The Most Rev. Norman F. McFarland, the Bishop of the Diocese of Orange, said he had not encountered any followers of Archbishop Lefebvre in Orange County.

“It’s terribly, terribly sad,” McFarland said. “The Holy Father had made every effort to reconcile him. . . . He was having some deep problems of modern approaches of the church in such things as the liturgy. The archbishop was opposed to offering Mass in the vernacular.

“There’s nothing essential to what language you say the Mass in. Our Lord Jesus Christ didn’t use Latin,” McFarland said.
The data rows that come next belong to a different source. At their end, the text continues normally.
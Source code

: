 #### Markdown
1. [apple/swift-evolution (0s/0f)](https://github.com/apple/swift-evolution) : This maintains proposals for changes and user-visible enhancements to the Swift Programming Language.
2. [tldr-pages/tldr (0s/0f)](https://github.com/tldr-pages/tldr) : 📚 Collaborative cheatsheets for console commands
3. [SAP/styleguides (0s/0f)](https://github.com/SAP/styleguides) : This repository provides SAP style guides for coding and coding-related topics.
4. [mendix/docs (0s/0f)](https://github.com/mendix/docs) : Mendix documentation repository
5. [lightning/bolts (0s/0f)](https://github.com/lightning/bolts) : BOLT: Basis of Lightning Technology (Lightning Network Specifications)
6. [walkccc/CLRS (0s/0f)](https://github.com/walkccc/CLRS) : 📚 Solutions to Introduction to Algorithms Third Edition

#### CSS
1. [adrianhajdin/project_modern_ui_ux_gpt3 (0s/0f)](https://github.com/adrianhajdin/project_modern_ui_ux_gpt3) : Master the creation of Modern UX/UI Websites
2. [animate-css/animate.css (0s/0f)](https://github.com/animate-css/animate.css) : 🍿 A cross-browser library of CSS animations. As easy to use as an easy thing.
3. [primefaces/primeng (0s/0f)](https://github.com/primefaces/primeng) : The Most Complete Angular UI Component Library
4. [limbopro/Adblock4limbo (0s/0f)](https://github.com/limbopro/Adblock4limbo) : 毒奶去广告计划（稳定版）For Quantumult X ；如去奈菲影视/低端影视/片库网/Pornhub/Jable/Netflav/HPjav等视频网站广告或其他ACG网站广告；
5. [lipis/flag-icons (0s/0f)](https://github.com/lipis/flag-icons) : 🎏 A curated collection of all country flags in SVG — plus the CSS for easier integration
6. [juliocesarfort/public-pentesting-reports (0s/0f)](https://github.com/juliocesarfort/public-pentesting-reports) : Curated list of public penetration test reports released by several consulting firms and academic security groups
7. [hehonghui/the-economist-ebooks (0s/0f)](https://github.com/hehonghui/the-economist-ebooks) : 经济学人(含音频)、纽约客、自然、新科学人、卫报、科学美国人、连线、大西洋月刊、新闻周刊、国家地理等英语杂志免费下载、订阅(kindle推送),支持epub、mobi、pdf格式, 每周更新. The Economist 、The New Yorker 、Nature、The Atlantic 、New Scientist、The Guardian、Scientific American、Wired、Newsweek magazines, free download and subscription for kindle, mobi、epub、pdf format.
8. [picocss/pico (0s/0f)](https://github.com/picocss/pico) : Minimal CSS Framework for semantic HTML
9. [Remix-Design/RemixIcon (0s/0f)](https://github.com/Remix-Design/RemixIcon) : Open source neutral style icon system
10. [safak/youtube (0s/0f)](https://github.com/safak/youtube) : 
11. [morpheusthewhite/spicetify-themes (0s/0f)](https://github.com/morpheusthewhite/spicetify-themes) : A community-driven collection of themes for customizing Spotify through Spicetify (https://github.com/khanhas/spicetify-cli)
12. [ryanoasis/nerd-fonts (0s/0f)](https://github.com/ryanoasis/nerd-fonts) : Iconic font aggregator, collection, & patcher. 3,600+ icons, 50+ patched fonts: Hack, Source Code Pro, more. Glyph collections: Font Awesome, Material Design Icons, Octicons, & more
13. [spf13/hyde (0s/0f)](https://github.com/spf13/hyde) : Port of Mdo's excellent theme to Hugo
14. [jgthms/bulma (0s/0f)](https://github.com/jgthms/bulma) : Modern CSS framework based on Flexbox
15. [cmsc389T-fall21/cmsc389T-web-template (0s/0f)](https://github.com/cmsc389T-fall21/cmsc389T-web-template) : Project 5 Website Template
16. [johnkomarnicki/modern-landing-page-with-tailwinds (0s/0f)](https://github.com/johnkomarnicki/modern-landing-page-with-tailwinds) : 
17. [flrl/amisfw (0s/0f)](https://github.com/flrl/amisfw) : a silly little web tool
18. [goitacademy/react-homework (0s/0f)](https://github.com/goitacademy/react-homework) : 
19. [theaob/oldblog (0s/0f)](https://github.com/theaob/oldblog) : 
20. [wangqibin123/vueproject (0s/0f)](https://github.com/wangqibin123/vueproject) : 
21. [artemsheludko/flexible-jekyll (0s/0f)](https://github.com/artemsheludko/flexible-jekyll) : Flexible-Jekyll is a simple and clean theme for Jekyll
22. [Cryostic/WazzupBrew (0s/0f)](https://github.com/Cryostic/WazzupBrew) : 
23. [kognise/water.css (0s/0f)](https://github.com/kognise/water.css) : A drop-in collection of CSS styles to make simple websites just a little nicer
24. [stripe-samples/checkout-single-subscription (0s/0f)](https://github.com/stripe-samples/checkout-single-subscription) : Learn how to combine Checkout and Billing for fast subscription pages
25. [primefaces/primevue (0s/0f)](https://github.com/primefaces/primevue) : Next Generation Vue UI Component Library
“The Holy Father bent over backwards . . . It’s a sad, sad thing to see.”

‘Still Recognize Pope’

Louise Mann said that she and her husband, Chester, a retired aerospace engineer, “still recognize the Pope in anything that is truly Catholic and traditional.” Chester Mann said, however, that he believes that the grounds for excommunicating Lefebvre “are certainly flimsy.”
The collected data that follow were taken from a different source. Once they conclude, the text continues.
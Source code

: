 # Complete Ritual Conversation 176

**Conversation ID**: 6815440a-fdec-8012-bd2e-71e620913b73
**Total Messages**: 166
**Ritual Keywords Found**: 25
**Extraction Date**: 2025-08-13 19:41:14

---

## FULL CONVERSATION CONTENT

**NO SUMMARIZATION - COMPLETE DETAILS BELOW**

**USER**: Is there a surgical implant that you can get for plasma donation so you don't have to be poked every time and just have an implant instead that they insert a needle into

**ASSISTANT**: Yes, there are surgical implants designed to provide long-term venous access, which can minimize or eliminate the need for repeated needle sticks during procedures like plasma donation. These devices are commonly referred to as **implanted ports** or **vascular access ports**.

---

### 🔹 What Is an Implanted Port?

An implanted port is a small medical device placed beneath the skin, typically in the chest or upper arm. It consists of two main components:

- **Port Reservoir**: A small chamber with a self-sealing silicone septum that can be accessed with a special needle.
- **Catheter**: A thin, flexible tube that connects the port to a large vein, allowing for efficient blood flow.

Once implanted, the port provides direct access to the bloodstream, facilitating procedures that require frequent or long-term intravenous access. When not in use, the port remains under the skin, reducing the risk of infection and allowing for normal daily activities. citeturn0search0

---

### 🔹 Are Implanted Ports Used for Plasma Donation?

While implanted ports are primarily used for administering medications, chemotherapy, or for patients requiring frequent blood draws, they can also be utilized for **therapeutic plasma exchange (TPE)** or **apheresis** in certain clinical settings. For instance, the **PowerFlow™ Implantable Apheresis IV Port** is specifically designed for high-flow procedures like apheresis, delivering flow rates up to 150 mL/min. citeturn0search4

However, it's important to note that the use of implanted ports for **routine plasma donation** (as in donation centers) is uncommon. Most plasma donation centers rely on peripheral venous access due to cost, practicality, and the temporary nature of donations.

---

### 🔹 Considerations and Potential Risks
The Orange County chapel once attended by the Manns later merged with the church in Colton, forming the St. Joseph’s and Immaculate Heart of Mary Church. It is the only permanent Southern California building of the Lefebvre movement south of Bakersfield. A priest from Phoenix, Father Jaime Pazat, flies in to celebrate Mass each Sunday for about 150 people.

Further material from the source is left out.